Stało się coś, co nie powinno się stać.
Rząd PO-PSL i kierujący nim D. Tusk oraz B. Komorowski dokonali zdrady stanu polegającej na doprowadzeniu do sprzedaży w obce ręce strategicznej ze względów bezpieczeństwa i obrony kraju w razie wojny spółki Emitel. Spółka ta była wcześniej częścią Telekomunikacji Polskiej a potem w maju 2002 roku została sprzedana w prywatne ręce. Dziś to własność kapitału zagranicznego. Jak podaje portal wpolityce.pl [1] spółka Emitel ze względu na posiadaną infrastrukturę telekomunikacyjną ma faktyczny monopol na przesyłanie sygnału radiowego i telewizyjnego na terenie Polski a profesor Jerzy Urbanowicz od dawna wskazuje na bardzo dziwną sytuację wokół tej spółki powstałą w marcu roku 2010 [2].
Jak dalej podaje portal wpolityce.pl spółka do roku 2009 znajdowała się na liście firm o istotnym znaczeniu dla porządku publicznego lub bezpieczeństwa publicznego, którą sporządzała Rada Ministrów na podstawie ustawy z dnia 3 czerwca 2005 roku o szczególnych uprawnieniach Skarbu Państwa. Jednak za rządów Platformy Obywatelskiej (projekt ustawy rządu D. Tuska), 18 marca 2010 roku, Sejm uchylił tę ustawę przyjmując nową, z której usunięto zapisy dotyczące infrastruktury telekomunikacyjnej. Ś.p. prezydent Lech Kaczyński nie podpisał tej ustawy. Zrobił to - i to już 12 kwietnia 2010 roku (sic!) - Bronisław Komorowski, wykonujący wówczas obowiązki prezydenta RP, który poległ w Smoleńsku. Była to jedna z pierwszych decyzji Komorowskiego, wykonana w pierwszy jego roboczym dniu na tym stanowisku. Rok później, to jest 22 czerwca 2011 roku, Telekomunikacja Polska (przez spółkę zależną) sprzedała 100 procent udziałów w spółce TP Emitel Sp. z o.o. spółce EM Bidco sp. z o.o. (dawniej Kapri Investments sp. z o.o.), której prezesem był Christian Gaunt. To menedżer, który od lat 90. prowadził różne interesy w Kijowie i Moskwie. Następnym nabywcą Emitela (2013 rok) została amerykańska firma Alinda Capital Partners. Po drodze, dzięki decyzjom KRRiT, spółka Emitel została operatorem technicznym dla wszystkich ogólnopolskich stacji telewizyjnych nadających na multipleksie. W 2011 roku Telekomunikacja Polska SA sprzedała spółkę Emitel EM Bidco sp. z o.o. za 1miliard 725 milionów złotych. Dwa lata później, w 2013 rok, kolejny kupujący zapłacił za nią dużo więcej, czyli - wedle nieoficjalnych informacji - za 3-4 miliardy złotych.
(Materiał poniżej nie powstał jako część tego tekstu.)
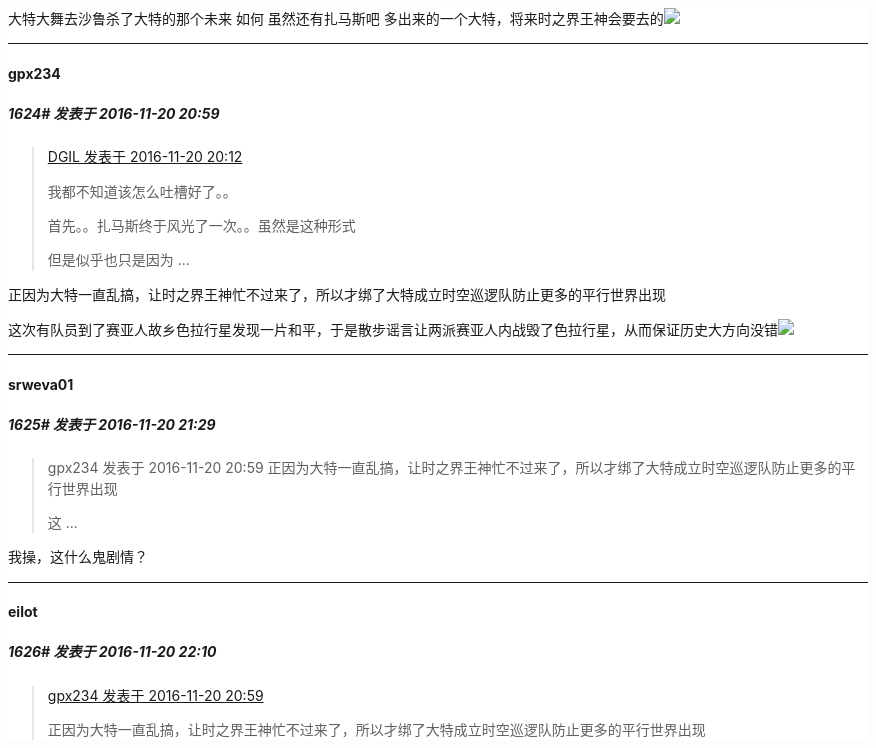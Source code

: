 大特大舞去沙鲁杀了大特的那个未来 如何 虽然还有扎马斯吧</blockquote>
多出来的一个大特，将来时之界王神会要去的<img src="https://static.saraba1st.com/image/smiley/face/169.jpg" referrerpolicy="no-referrer">







*****

####  gpx234  
##### 1624#       发表于 2016-11-20 20:59



<blockquote><a href="httphttps://bbs.saraba1st.com/2b/forum.php?mod=redirect&amp;goto=findpost&amp;pid=34239566&amp;ptid=1115780" target="_blank">DGIL 发表于 2016-11-20 20:12</a>

我都不知道该怎么吐槽好了。。

首先。。扎马斯终于风光了一次。。虽然是这种形式

但是似乎也只是因为 ...</blockquote>
正因为大特一直乱搞，让时之界王神忙不过来了，所以才绑了大特成立时空巡逻队防止更多的平行世界出现


这次有队员到了赛亚人故乡色拉行星发现一片和平，于是散步谣言让两派赛亚人内战毁了色拉行星，从而保证历史大方向没错<img src="https://static.saraba1st.com/image/smiley/face/161.jpg" referrerpolicy="no-referrer">







*****

####  srweva01  
##### 1625#       发表于 2016-11-20 21:29



<blockquote>gpx234 发表于 2016-11-20 20:59
正因为大特一直乱搞，让时之界王神忙不过来了，所以才绑了大特成立时空巡逻队防止更多的平行世界出现


这 ...</blockquote>
我操，这什么鬼剧情？







*****

####  eilot  
##### 1626#       发表于 2016-11-20 22:10



<blockquote><a href="httphttps://bbs.saraba1st.com/2b/forum.php?mod=redirect&amp;goto=findpost&amp;pid=34239957&amp;ptid=1115780" target="_blank">gpx234 发表于 2016-11-20 20:59</a>

正因为大特一直乱搞，让时之界王神忙不过来了，所以才绑了大特成立时空巡逻队防止更多的平行世界出现
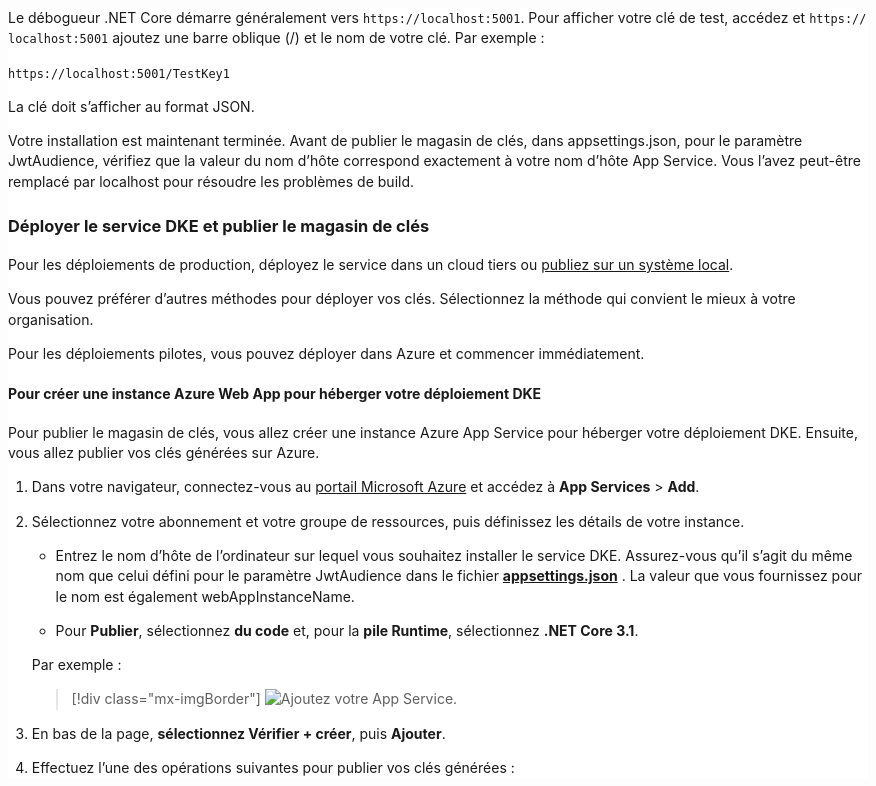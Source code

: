    Le débogueur .NET Core démarre généralement vers `https://localhost:5001`. Pour afficher votre clé de test, accédez et `https://localhost:5001` ajoutez une barre oblique (/) et le nom de votre clé. Par exemple :

   ```https
   https://localhost:5001/TestKey1
   ```

   La clé doit s’afficher au format JSON.

Votre installation est maintenant terminée. Avant de publier le magasin de clés, dans appsettings.json, pour le paramètre JwtAudience, vérifiez que la valeur du nom d’hôte correspond exactement à votre nom d’hôte App Service. Vous l’avez peut-être remplacé par localhost pour résoudre les problèmes de build.

### <a name="deploy-the-dke-service-and-publish-the-key-store"></a>Déployer le service DKE et publier le magasin de clés

Pour les déploiements de production, déployez le service dans un cloud tiers ou [publiez sur un système local](/aspnet/core/tutorials/publish-to-iis?preserve-view=true&tabs=netcore-cli&view=aspnetcore-3.1).

Vous pouvez préférer d’autres méthodes pour déployer vos clés. Sélectionnez la méthode qui convient le mieux à votre organisation.

Pour les déploiements pilotes, vous pouvez déployer dans Azure et commencer immédiatement.

#### <a name="to-create-an-azure-web-app-instance-to-host-your-dke-deployment"></a>Pour créer une instance Azure Web App pour héberger votre déploiement DKE

Pour publier le magasin de clés, vous allez créer une instance Azure App Service pour héberger votre déploiement DKE. Ensuite, vous allez publier vos clés générées sur Azure.

1. Dans votre navigateur, connectez-vous au [portail Microsoft Azure](https://ms.portal.azure.com) et accédez à **App Services** > **Add**.

2. Sélectionnez votre abonnement et votre groupe de ressources, puis définissez les détails de votre instance.

   - Entrez le nom d’hôte de l’ordinateur sur lequel vous souhaitez installer le service DKE. Assurez-vous qu’il s’agit du même nom que celui défini pour le paramètre JwtAudience dans le fichier [**appsettings.json**](#tenant-and-key-settings) . La valeur que vous fournissez pour le nom est également webAppInstanceName.

   - Pour **Publier**, sélectionnez **du code** et, pour la **pile Runtime**, sélectionnez **.NET Core 3.1**.

   Par exemple :

   > [!div class="mx-imgBorder"]
   > ![Ajoutez votre App Service.](../media/dke-azure-add-app-service.png)

3. En bas de la page, **sélectionnez Vérifier + créer**, puis **Ajouter**.

4. Effectuez l’une des opérations suivantes pour publier vos clés générées :

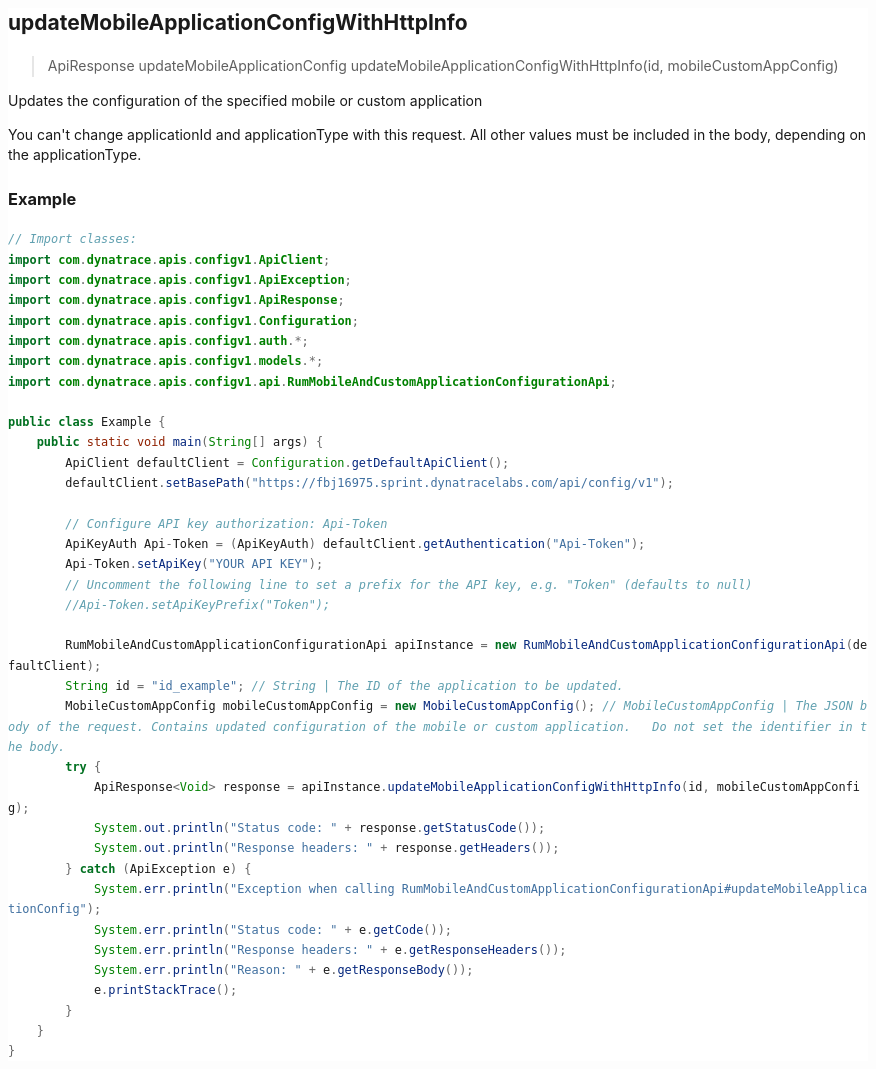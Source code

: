 ## updateMobileApplicationConfigWithHttpInfo

> ApiResponse<Void> updateMobileApplicationConfig updateMobileApplicationConfigWithHttpInfo(id, mobileCustomAppConfig)

Updates the configuration of the specified mobile or custom application

You can&#39;t change applicationId and applicationType with this request.  All other values must be included in the body, depending on the applicationType.

### Example

```java
// Import classes:
import com.dynatrace.apis.configv1.ApiClient;
import com.dynatrace.apis.configv1.ApiException;
import com.dynatrace.apis.configv1.ApiResponse;
import com.dynatrace.apis.configv1.Configuration;
import com.dynatrace.apis.configv1.auth.*;
import com.dynatrace.apis.configv1.models.*;
import com.dynatrace.apis.configv1.api.RumMobileAndCustomApplicationConfigurationApi;

public class Example {
    public static void main(String[] args) {
        ApiClient defaultClient = Configuration.getDefaultApiClient();
        defaultClient.setBasePath("https://fbj16975.sprint.dynatracelabs.com/api/config/v1");
        
        // Configure API key authorization: Api-Token
        ApiKeyAuth Api-Token = (ApiKeyAuth) defaultClient.getAuthentication("Api-Token");
        Api-Token.setApiKey("YOUR API KEY");
        // Uncomment the following line to set a prefix for the API key, e.g. "Token" (defaults to null)
        //Api-Token.setApiKeyPrefix("Token");

        RumMobileAndCustomApplicationConfigurationApi apiInstance = new RumMobileAndCustomApplicationConfigurationApi(defaultClient);
        String id = "id_example"; // String | The ID of the application to be updated.
        MobileCustomAppConfig mobileCustomAppConfig = new MobileCustomAppConfig(); // MobileCustomAppConfig | The JSON body of the request. Contains updated configuration of the mobile or custom application.   Do not set the identifier in the body.
        try {
            ApiResponse<Void> response = apiInstance.updateMobileApplicationConfigWithHttpInfo(id, mobileCustomAppConfig);
            System.out.println("Status code: " + response.getStatusCode());
            System.out.println("Response headers: " + response.getHeaders());
        } catch (ApiException e) {
            System.err.println("Exception when calling RumMobileAndCustomApplicationConfigurationApi#updateMobileApplicationConfig");
            System.err.println("Status code: " + e.getCode());
            System.err.println("Response headers: " + e.getResponseHeaders());
            System.err.println("Reason: " + e.getResponseBody());
            e.printStackTrace();
        }
    }
}
```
Polecam przeczytanie artykułu profesora Jerzego Urbanowicza, bowiem w obszarze sprzedaży spółki Emitel - wedle mnie - dokonano zdrady stanu i zarówno D. Tusk jak i B. Komorowski oraz niektórzy ministrowie rządu PO-PSL (w tym skarbu) a także ówcześni prezesi TVP i TP winny stanąć oskarżeni przed Trybunałem Stanu. Profesor J. Urbanowicz napisał, że sławetna afera Rywina jest bardzo małą w porównaniu do afery Emitela.
Istnieje też prawdopodobieństwo, że sprzedaż tej spółki była możliwa dzięki standardowym za III RP korupcyjnym "wziątkom" w wysokości 5-10% kontraktu, tj. maksymalnie 170 mln złotych a także spowodowana została przez obce Polsce służby specjalne i jej polskich agentów, obojętnie jak nazywanych.
Spółka Emitel i jej właściciel spowodowały ostatnio zaprzestanie lub zakłócanie emisji Telewizji Publicznej. Stało się to w momencie, gdy totalni zdrajcy opozycyjni nieskutecznie próbowali doprowadzić do siłowego przesilenia rządowego i odsunięcia od władzy obecnego rządu, parlamentu i z pewnością prezydenta. Chyba tylko skrajny idiota może twierdzić, że taka sytuacja była techniczną awarią. Nigdy wcześniej się nie zdarzyła a tu mamy do czynienia tylko z kłopotami dotyczącymi jednego nadawcy, czyli TVP.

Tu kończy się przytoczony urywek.